Disruption of nodal architecture in skin biopsies of patients with demyelinating neuropathies

Cutaneous nerves represent the most distal part of the sensory nervous system. We took advantage of the good discernibility of longitudinal myelinated fibers in skin biopsies to analyze the distribution of nodal and paranodal proteins in neuropathies and to assess nodal disorganization as a diagnostic marker of demyelinating neuropathy (NP). We analyzed myelinated nerve fibers in skin biopsies from the finger and the proximal leg of 52 prospectively recruited patients with different peripheral neuropathies and 17 controls.

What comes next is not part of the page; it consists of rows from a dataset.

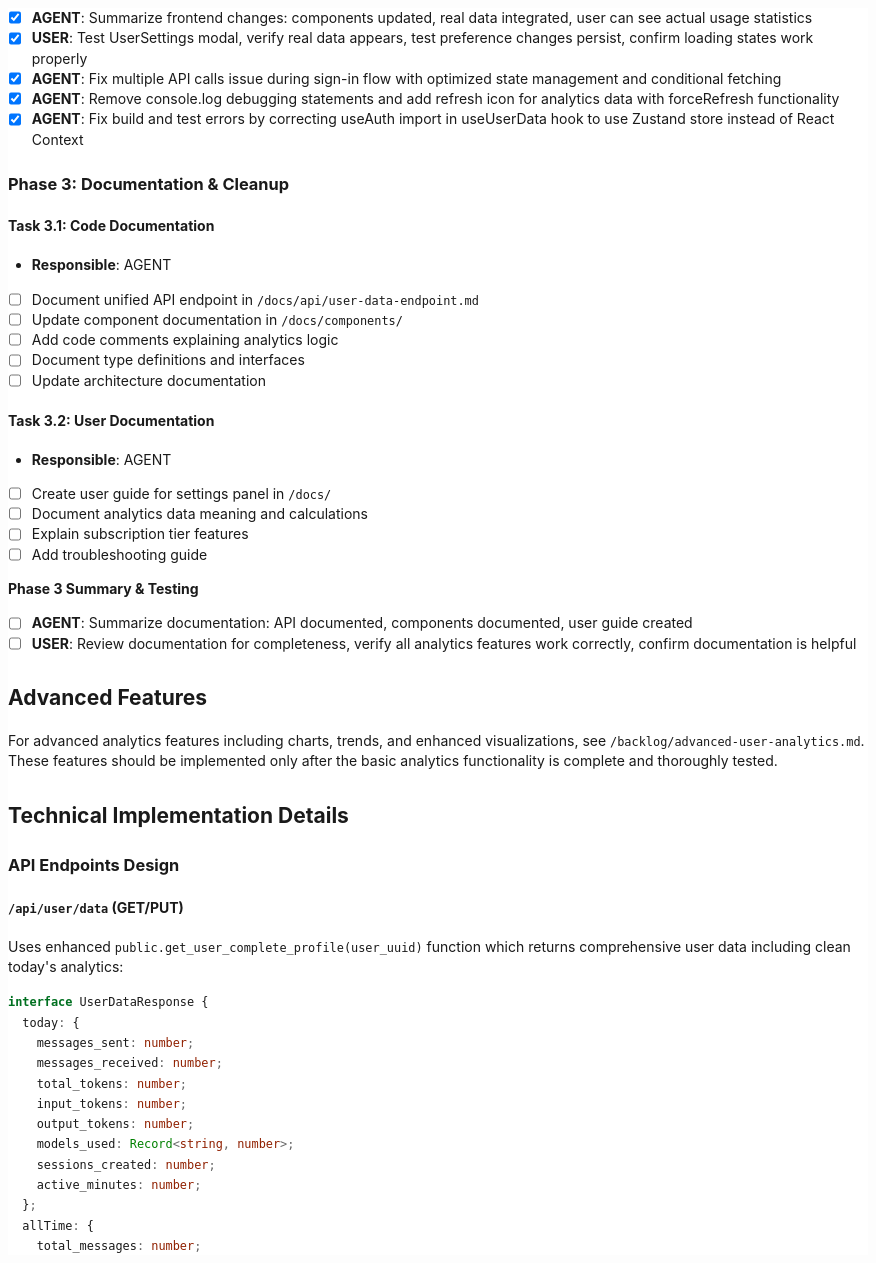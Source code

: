 - [x] **AGENT**: Summarize frontend changes: components updated, real data integrated, user can see actual usage statistics
- [x] **USER**: Test UserSettings modal, verify real data appears, test preference changes persist, confirm loading states work properly
- [x] **AGENT**: Fix multiple API calls issue during sign-in flow with optimized state management and conditional fetching
- [x] **AGENT**: Remove console.log debugging statements and add refresh icon for analytics data with forceRefresh functionality
- [x] **AGENT**: Fix build and test errors by correcting useAuth import in useUserData hook to use Zustand store instead of React Context

### Phase 3: Documentation & Cleanup

#### Task 3.1: Code Documentation

- **Responsible**: AGENT
- [ ] Document unified API endpoint in `/docs/api/user-data-endpoint.md`
- [ ] Update component documentation in `/docs/components/`
- [ ] Add code comments explaining analytics logic
- [ ] Document type definitions and interfaces
- [ ] Update architecture documentation

#### Task 3.2: User Documentation

- **Responsible**: AGENT
- [ ] Create user guide for settings panel in `/docs/`
- [ ] Document analytics data meaning and calculations
- [ ] Explain subscription tier features
- [ ] Add troubleshooting guide

**Phase 3 Summary & Testing**

- [ ] **AGENT**: Summarize documentation: API documented, components documented, user guide created
- [ ] **USER**: Review documentation for completeness, verify all analytics features work correctly, confirm documentation is helpful

## Advanced Features

For advanced analytics features including charts, trends, and enhanced visualizations, see `/backlog/advanced-user-analytics.md`. These features should be implemented only after the basic analytics functionality is complete and thoroughly tested.

## Technical Implementation Details

### API Endpoints Design

#### `/api/user/data` (GET/PUT)

Uses enhanced `public.get_user_complete_profile(user_uuid)` function which returns comprehensive user data including clean today's analytics:

```typescript
interface UserDataResponse {
  today: {
    messages_sent: number;
    messages_received: number;
    total_tokens: number;
    input_tokens: number;
    output_tokens: number;
    models_used: Record<string, number>;
    sessions_created: number;
    active_minutes: number;
  };
  allTime: {
    total_messages: number;
```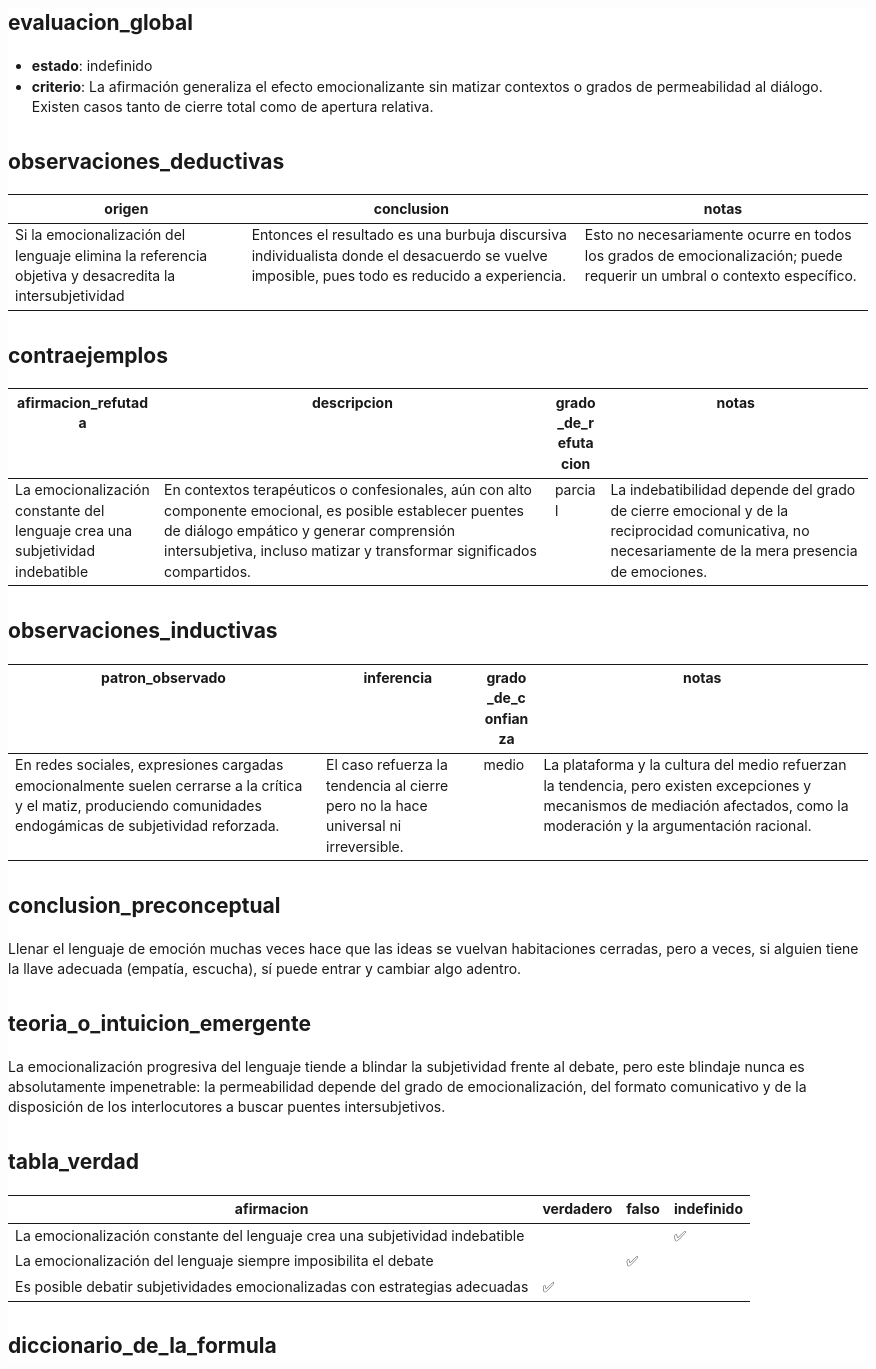 ## evaluacion_global

- **estado**: indefinido
- **criterio**: La afirmación generaliza el efecto emocionalizante sin matizar contextos o grados de permeabilidad al diálogo. Existen casos tanto de cierre total como de apertura relativa.

## observaciones_deductivas

| origen | conclusion | notas |
| --- | --- | --- |
| Si la emocionalización del lenguaje elimina la referencia objetiva y desacredita la intersubjetividad | Entonces el resultado es una burbuja discursiva individualista donde el desacuerdo se vuelve imposible, pues todo es reducido a experiencia. | Esto no necesariamente ocurre en todos los grados de emocionalización; puede requerir un umbral o contexto específico. |

## contraejemplos

| afirmacion_refutada | descripcion | grado_de_refutacion | notas |
| --- | --- | --- | --- |
| La emocionalización constante del lenguaje crea una subjetividad indebatible | En contextos terapéuticos o confesionales, aún con alto componente emocional, es posible establecer puentes de diálogo empático y generar comprensión intersubjetiva, incluso matizar y transformar significados compartidos. | parcial | La indebatibilidad depende del grado de cierre emocional y de la reciprocidad comunicativa, no necesariamente de la mera presencia de emociones. |

## observaciones_inductivas

| patron_observado | inferencia | grado_de_confianza | notas |
| --- | --- | --- | --- |
| En redes sociales, expresiones cargadas emocionalmente suelen cerrarse a la crítica y el matiz, produciendo comunidades endogámicas de subjetividad reforzada. | El caso refuerza la tendencia al cierre pero no la hace universal ni irreversible. | medio | La plataforma y la cultura del medio refuerzan la tendencia, pero existen excepciones y mecanismos de mediación afectados, como la moderación y la argumentación racional. |

## conclusion_preconceptual

Llenar el lenguaje de emoción muchas veces hace que las ideas se vuelvan habitaciones cerradas, pero a veces, si alguien tiene la llave adecuada (empatía, escucha), sí puede entrar y cambiar algo adentro.

## teoria_o_intuicion_emergente

La emocionalización progresiva del lenguaje tiende a blindar la subjetividad frente al debate, pero este blindaje nunca es absolutamente impenetrable: la permeabilidad depende del grado de emocionalización, del formato comunicativo y de la disposición de los interlocutores a buscar puentes intersubjetivos.

## tabla_verdad

| afirmacion | verdadero | falso | indefinido |
| --- | --- | --- | --- |
| La emocionalización constante del lenguaje crea una subjetividad indebatible |  |  | ✅ |
| La emocionalización del lenguaje siempre imposibilita el debate |  | ✅ |  |
| Es posible debatir subjetividades emocionalizadas con estrategias adecuadas | ✅ |  |  |

## diccionario_de_la_formula
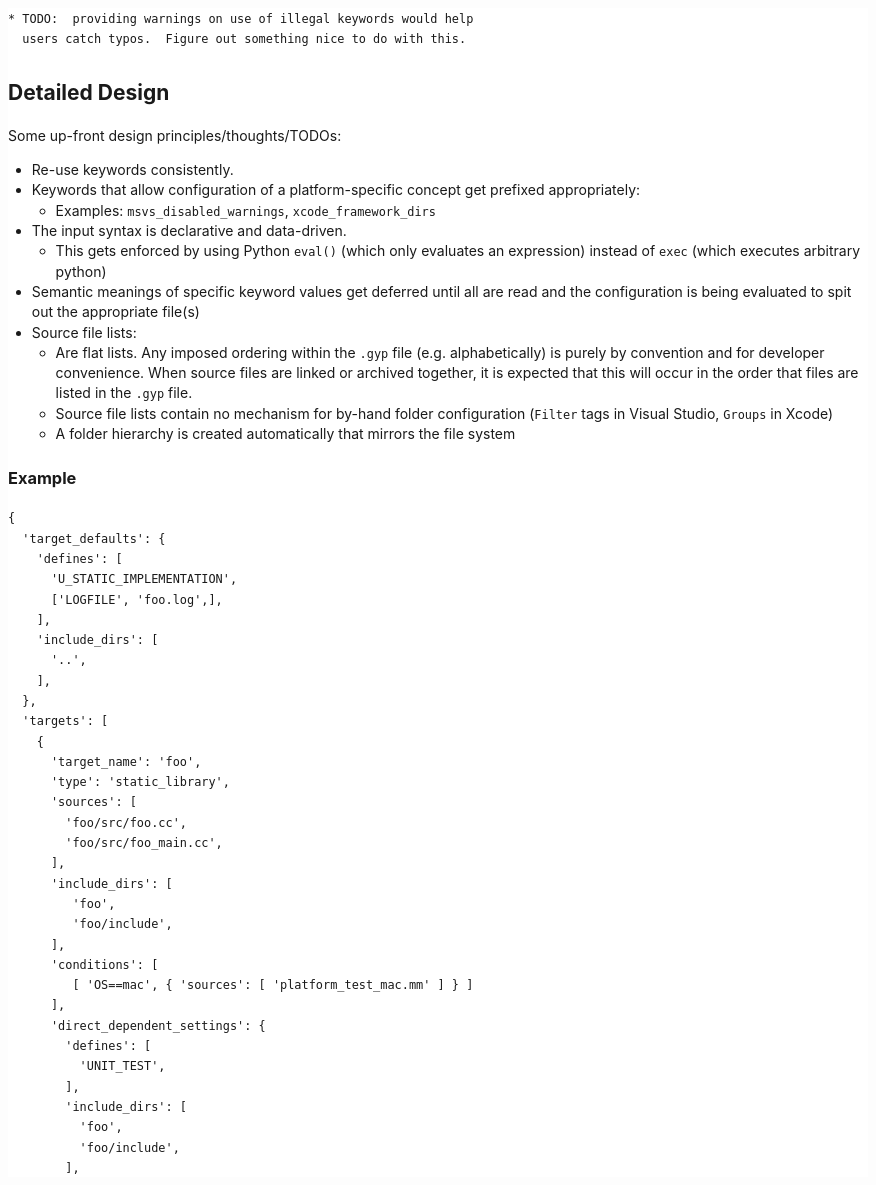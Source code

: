     * TODO:  providing warnings on use of illegal keywords would help
      users catch typos.  Figure out something nice to do with this.

## Detailed Design

Some up-front design principles/thoughts/TODOs:

  * Re-use keywords consistently.
  * Keywords that allow configuration of a platform-specific concept get
    prefixed appropriately:
    * Examples:  `msvs_disabled_warnings`, `xcode_framework_dirs`
  * The input syntax is declarative and data-driven.
    * This gets enforced by using Python `eval()` (which only evaluates
      an expression) instead of `exec` (which executes arbitrary python)
  * Semantic meanings of specific keyword values get deferred until all
    are read and the configuration is being evaluated to spit out the
    appropriate file(s)
  * Source file lists:
    * Are flat lists.  Any imposed ordering within the `.gyp` file (e.g.
      alphabetically) is purely by convention and for developer
      convenience.  When source files are linked or archived together,
      it is expected that this will occur in the order that files are
      listed in the `.gyp` file.
    * Source file lists contain no mechanism for by-hand folder
      configuration (`Filter` tags in Visual Studio, `Groups` in Xcode)
    * A folder hierarchy is created automatically that mirrors the file
      system

### Example

```
{
  'target_defaults': {
    'defines': [
      'U_STATIC_IMPLEMENTATION',
      ['LOGFILE', 'foo.log',],
    ],
    'include_dirs': [
      '..',
    ],
  },
  'targets': [
    {
      'target_name': 'foo',
      'type': 'static_library',
      'sources': [
        'foo/src/foo.cc',
        'foo/src/foo_main.cc',
      ],
      'include_dirs': [
         'foo',
         'foo/include',
      ],
      'conditions': [
         [ 'OS==mac', { 'sources': [ 'platform_test_mac.mm' ] } ]
      ],
      'direct_dependent_settings': {
        'defines': [
          'UNIT_TEST',
        ],
        'include_dirs': [
          'foo',
          'foo/include',
        ],
```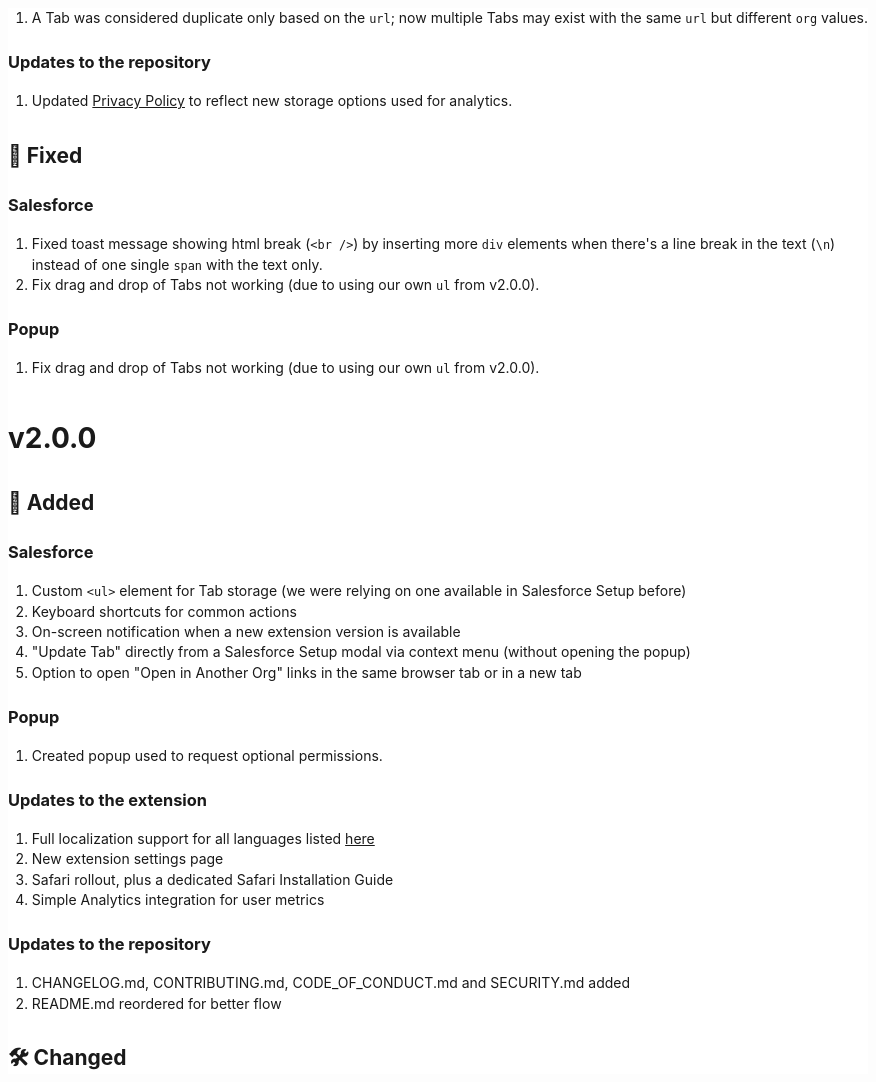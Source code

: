 1. A Tab was considered duplicate only based on the `url`; now multiple Tabs may exist with the same `url` but different `org` values.

### Updates to the repository

1. Updated [Privacy Policy](https://github.com/Astisme/again-why-salesforce/blob/main/docs/PRIVACY_POLICY.md) to reflect new storage options used for analytics.

## 🐛 Fixed

### Salesforce

1. Fixed toast message showing html break (`<br />`) by inserting more `div` elements when there's a line break in the text (`\n`) instead of one single `span` with the text only.
2. Fix drag and drop of Tabs not working (due to using our own `ul` from v2.0.0).

### Popup

1. Fix drag and drop of Tabs not working (due to using our own `ul` from v2.0.0).

# v2.0.0

## 🚀 Added

### Salesforce

1. Custom `<ul>` element for Tab storage (we were relying on one available in Salesforce Setup before)
2. Keyboard shortcuts for common actions
3. On-screen notification when a new extension version is available
4. "Update Tab" directly from a Salesforce Setup modal via context menu (without opening the popup)
5. Option to open "Open in Another Org" links in the same browser tab or in a new tab

### Popup

1. Created popup used to request optional permissions.

### Updates to the extension

1. Full localization support for all languages listed [here](/_locales)
2. New extension settings page
3. Safari rollout, plus a dedicated Safari Installation Guide
4. Simple Analytics integration for user metrics

### Updates to the repository

1. CHANGELOG.md, CONTRIBUTING.md, CODE_OF_CONDUCT.md and SECURITY.md added
2. README.md reordered for better flow

## 🛠 Changed
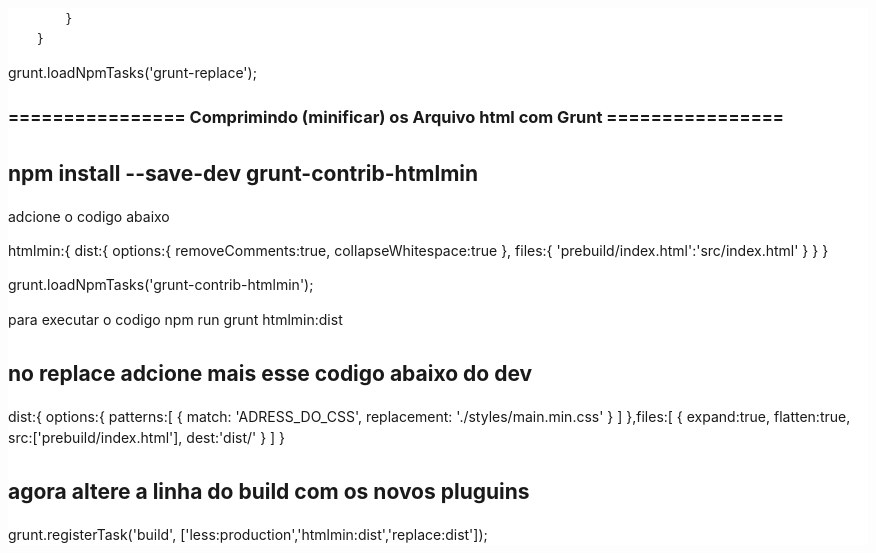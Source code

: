             }
        }


grunt.loadNpmTasks('grunt-replace');

### ================ Comprimindo (minificar) os Arquivo html com Grunt ================ 
## npm install --save-dev grunt-contrib-htmlmin

adcione o codigo abaixo

htmlmin:{
            dist:{
                options:{
                    removeComments:true,
                    collapseWhitespace:true
                },
                files:{
                    'prebuild/index.html':'src/index.html'
                }
            }
        }

grunt.loadNpmTasks('grunt-contrib-htmlmin');

para executar o codigo
npm run grunt htmlmin:dist


## no replace adcione mais esse codigo abaixo do dev
dist:{
                options:{
                    patterns:[
                        {
                            match: 'ADRESS_DO_CSS',
                            replacement: './styles/main.min.css'
                        }
                    ]
                },files:[
                    {
                        expand:true,
                        flatten:true,
                        src:['prebuild/index.html'],
                        dest:'dist/'
                    }
                ]
            }

## agora altere a linha do build com os novos pluguins
grunt.registerTask('build', ['less:production','htmlmin:dist','replace:dist']);
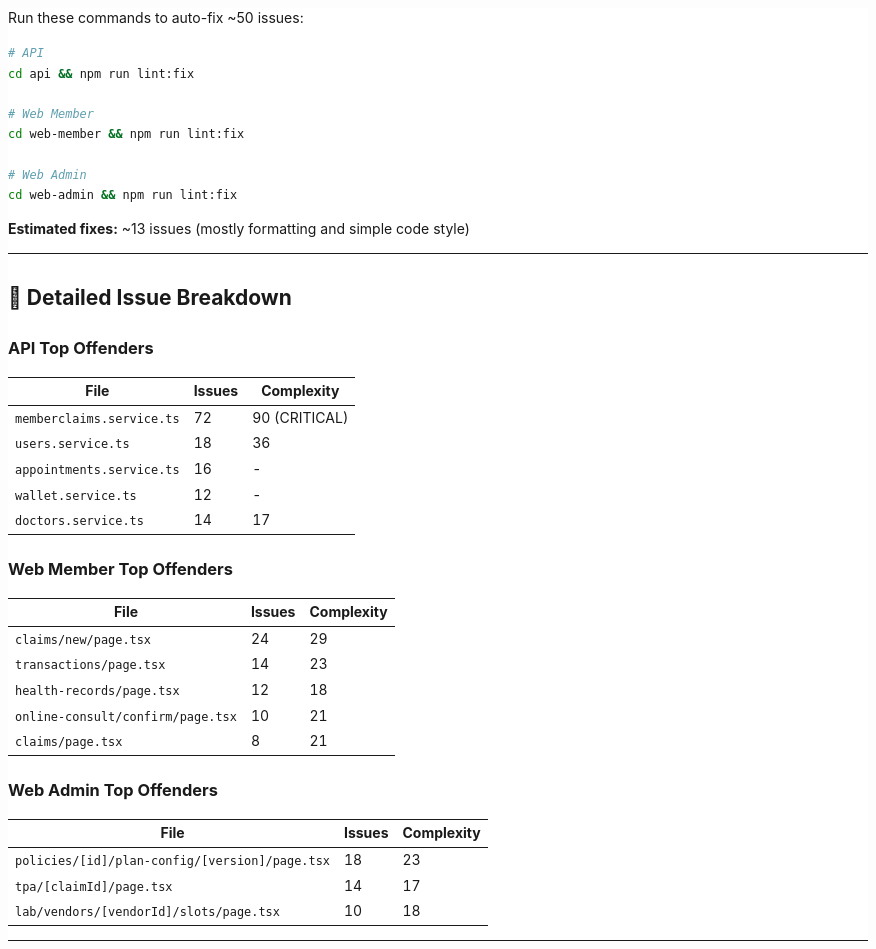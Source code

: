 Run these commands to auto-fix ~50 issues:

```bash
# API
cd api && npm run lint:fix

# Web Member
cd web-member && npm run lint:fix

# Web Admin
cd web-admin && npm run lint:fix
```

**Estimated fixes:** ~13 issues (mostly formatting and simple code style)

---

## 📝 Detailed Issue Breakdown

### API Top Offenders

| File | Issues | Complexity |
|------|--------|------------|
| `memberclaims.service.ts` | 72 | 90 (CRITICAL) |
| `users.service.ts` | 18 | 36 |
| `appointments.service.ts` | 16 | - |
| `wallet.service.ts` | 12 | - |
| `doctors.service.ts` | 14 | 17 |

### Web Member Top Offenders

| File | Issues | Complexity |
|------|--------|------------|
| `claims/new/page.tsx` | 24 | 29 |
| `transactions/page.tsx` | 14 | 23 |
| `health-records/page.tsx` | 12 | 18 |
| `online-consult/confirm/page.tsx` | 10 | 21 |
| `claims/page.tsx` | 8 | 21 |

### Web Admin Top Offenders

| File | Issues | Complexity |
|------|--------|------------|
| `policies/[id]/plan-config/[version]/page.tsx` | 18 | 23 |
| `tpa/[claimId]/page.tsx` | 14 | 17 |
| `lab/vendors/[vendorId]/slots/page.tsx` | 10 | 18 |

---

We performed immunohistochemical double labeling with anti-MBP, anti-PGP9.5, anti-caspr, anti-pan-neurofascin, and anti-pan-sodium-channel. Three potential features of demyelinating NP could be established: elongated nodes of Ranvier and dispersion of contactin-associated protein (caspr) staining were found more often in demyelinating than in axonal neuropathies (p<0.05) and were not detectable in normal controls. Broadening of neurofascin staining was detectable more often in demyelinating neuropathies compared with normal controls (p<0.05). Our data suggest that pathological changes of nodal architecture can be visualized in skin biopsies and that the detection of elongated nodes of Ranvier and alterations in the distribution of paranodal proteins may be useful in the diagnostic assessment of peripheral NP.